[Directions]
Where in the data below does the word "INSERT" appear? Copy each line that holds it.

[Data supplied]
════════════════
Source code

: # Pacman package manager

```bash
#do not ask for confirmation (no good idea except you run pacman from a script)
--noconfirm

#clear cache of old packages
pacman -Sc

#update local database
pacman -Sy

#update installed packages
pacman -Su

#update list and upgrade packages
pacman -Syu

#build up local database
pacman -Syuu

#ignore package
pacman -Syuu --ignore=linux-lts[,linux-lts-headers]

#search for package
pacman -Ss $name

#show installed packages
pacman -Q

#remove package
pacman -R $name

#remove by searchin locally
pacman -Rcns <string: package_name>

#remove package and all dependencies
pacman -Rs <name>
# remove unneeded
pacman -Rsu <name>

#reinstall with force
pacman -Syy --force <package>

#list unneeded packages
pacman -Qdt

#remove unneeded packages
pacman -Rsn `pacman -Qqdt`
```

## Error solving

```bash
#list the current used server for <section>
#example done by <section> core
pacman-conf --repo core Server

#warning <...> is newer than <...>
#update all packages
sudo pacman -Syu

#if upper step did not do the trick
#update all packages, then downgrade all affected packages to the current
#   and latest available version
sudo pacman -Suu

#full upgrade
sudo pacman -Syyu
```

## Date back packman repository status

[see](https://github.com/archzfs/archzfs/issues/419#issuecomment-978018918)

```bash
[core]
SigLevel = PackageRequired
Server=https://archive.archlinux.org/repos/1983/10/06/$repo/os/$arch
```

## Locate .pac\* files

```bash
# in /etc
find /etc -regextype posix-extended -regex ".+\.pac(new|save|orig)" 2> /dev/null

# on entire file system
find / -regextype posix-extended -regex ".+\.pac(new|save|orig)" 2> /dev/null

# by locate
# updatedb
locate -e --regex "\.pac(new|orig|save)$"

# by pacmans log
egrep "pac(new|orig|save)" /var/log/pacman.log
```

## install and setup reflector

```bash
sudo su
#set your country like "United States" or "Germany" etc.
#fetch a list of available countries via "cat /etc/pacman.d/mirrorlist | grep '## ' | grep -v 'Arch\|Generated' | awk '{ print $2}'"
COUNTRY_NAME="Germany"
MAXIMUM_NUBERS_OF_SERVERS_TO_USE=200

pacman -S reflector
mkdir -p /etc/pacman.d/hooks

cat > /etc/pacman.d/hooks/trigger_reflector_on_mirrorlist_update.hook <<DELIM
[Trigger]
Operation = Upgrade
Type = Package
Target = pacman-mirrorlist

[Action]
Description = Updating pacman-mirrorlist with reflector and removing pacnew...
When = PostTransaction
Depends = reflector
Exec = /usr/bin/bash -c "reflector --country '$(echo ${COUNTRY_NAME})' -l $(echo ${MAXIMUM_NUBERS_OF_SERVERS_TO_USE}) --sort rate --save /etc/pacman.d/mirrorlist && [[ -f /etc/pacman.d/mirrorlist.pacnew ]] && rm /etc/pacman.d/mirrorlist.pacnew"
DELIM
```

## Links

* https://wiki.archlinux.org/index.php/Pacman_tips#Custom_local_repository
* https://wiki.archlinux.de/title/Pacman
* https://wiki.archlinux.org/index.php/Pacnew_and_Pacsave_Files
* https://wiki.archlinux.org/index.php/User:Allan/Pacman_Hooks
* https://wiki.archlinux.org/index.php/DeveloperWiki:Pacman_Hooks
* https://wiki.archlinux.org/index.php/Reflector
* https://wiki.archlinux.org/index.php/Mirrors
════════════════
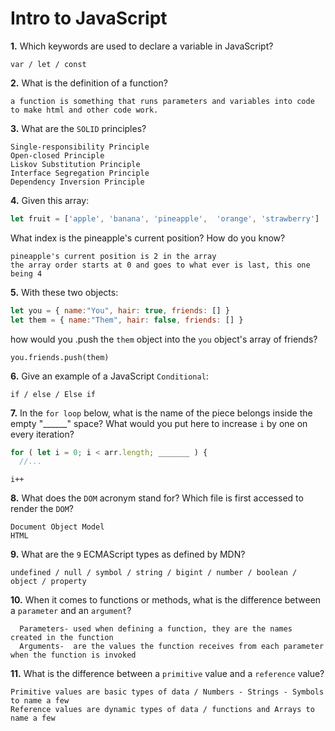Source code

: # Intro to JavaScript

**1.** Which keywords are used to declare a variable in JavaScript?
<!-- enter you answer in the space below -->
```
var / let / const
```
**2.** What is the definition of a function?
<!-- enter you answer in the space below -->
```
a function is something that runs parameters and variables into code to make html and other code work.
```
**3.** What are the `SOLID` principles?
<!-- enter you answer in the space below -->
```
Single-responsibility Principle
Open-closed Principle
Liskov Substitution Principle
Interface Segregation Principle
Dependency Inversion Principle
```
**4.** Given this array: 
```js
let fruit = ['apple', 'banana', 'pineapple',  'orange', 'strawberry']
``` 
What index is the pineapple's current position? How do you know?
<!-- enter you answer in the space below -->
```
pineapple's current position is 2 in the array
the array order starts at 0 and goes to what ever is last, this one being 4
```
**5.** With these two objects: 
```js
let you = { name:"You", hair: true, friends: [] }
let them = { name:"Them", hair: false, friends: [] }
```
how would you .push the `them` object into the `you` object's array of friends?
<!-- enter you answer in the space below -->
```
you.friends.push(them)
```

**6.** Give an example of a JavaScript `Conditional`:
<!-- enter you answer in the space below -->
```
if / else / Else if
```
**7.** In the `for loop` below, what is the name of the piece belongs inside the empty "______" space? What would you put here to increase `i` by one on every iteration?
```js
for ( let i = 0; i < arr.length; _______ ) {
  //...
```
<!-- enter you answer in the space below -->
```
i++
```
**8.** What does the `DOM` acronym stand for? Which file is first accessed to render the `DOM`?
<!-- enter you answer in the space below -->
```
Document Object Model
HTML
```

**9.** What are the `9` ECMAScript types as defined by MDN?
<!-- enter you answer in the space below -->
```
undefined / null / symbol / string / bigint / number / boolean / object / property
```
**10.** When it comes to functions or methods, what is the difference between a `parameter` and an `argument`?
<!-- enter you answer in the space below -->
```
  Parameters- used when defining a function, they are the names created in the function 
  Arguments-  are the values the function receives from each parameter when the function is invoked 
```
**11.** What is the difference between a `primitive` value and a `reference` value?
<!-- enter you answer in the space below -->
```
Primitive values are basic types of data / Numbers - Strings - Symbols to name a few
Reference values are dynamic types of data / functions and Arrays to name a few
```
════════════════
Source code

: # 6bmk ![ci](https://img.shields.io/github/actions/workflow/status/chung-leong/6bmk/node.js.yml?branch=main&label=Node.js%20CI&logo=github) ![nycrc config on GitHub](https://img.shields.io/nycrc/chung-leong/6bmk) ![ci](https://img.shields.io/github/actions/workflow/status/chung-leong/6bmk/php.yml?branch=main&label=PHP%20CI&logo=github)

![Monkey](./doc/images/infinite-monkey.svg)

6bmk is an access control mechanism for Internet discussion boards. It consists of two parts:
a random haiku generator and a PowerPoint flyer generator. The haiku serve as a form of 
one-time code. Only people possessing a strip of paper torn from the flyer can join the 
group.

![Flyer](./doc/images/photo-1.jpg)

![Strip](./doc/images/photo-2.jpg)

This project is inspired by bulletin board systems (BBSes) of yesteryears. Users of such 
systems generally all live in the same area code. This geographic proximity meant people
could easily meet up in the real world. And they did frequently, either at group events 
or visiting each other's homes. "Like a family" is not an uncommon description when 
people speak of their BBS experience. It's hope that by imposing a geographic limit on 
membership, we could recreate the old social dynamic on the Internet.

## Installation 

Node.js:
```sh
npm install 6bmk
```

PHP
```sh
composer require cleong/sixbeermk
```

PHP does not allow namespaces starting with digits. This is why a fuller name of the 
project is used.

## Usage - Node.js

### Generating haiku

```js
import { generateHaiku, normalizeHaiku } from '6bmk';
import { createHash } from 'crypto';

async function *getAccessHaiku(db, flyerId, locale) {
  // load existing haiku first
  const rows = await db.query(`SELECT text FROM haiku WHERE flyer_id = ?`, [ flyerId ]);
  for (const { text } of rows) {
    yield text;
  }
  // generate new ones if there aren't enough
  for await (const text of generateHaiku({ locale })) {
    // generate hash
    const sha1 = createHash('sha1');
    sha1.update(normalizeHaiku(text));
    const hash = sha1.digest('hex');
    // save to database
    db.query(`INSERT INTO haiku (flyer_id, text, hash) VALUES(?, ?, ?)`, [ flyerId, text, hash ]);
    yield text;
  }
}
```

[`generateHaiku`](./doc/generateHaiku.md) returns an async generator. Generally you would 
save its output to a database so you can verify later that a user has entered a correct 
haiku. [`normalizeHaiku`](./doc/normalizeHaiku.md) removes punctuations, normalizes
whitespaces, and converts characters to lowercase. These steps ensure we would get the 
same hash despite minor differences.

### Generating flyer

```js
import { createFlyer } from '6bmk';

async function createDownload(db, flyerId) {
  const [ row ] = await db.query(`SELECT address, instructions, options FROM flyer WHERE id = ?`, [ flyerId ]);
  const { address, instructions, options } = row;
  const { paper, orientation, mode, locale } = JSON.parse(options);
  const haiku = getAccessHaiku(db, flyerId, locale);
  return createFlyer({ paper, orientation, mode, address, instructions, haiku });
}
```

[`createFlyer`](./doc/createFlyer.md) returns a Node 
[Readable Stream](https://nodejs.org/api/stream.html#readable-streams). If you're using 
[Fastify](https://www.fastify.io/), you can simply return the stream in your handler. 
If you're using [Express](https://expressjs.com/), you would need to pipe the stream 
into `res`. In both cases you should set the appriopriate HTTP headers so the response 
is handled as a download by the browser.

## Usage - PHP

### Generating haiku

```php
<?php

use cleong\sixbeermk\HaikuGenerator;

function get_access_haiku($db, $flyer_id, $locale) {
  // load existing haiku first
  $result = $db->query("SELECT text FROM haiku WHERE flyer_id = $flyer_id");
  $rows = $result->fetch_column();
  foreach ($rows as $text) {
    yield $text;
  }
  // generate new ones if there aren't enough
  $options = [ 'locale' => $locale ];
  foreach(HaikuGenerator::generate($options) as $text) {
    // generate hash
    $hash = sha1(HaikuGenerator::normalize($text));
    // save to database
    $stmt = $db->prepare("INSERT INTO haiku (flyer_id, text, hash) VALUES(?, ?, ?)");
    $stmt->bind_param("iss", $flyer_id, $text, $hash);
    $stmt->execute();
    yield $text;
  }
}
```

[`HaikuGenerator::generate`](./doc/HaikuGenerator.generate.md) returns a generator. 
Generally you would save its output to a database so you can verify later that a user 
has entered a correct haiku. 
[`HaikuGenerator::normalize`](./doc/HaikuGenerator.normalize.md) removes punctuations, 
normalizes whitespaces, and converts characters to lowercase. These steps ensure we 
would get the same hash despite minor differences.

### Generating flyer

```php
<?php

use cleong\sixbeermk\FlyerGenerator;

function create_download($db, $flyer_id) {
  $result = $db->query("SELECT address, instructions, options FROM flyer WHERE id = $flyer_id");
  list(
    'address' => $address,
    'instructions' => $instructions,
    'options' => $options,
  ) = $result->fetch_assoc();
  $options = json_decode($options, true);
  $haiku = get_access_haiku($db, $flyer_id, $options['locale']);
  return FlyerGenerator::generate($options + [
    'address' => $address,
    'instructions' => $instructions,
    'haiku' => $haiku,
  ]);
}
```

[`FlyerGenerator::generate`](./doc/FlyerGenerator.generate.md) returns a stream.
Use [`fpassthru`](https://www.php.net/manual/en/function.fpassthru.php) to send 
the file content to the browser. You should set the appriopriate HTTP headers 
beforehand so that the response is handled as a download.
════════════════
[Written solution]
    db.query(`INSERT INTO haiku (flyer_id, text, hash) VALUES(?, ?, ?)`, [ flyerId, text, hash ]);
    $stmt = $db->prepare("INSERT INTO haiku (flyer_id, text, hash) VALUES(?, ?, ?)");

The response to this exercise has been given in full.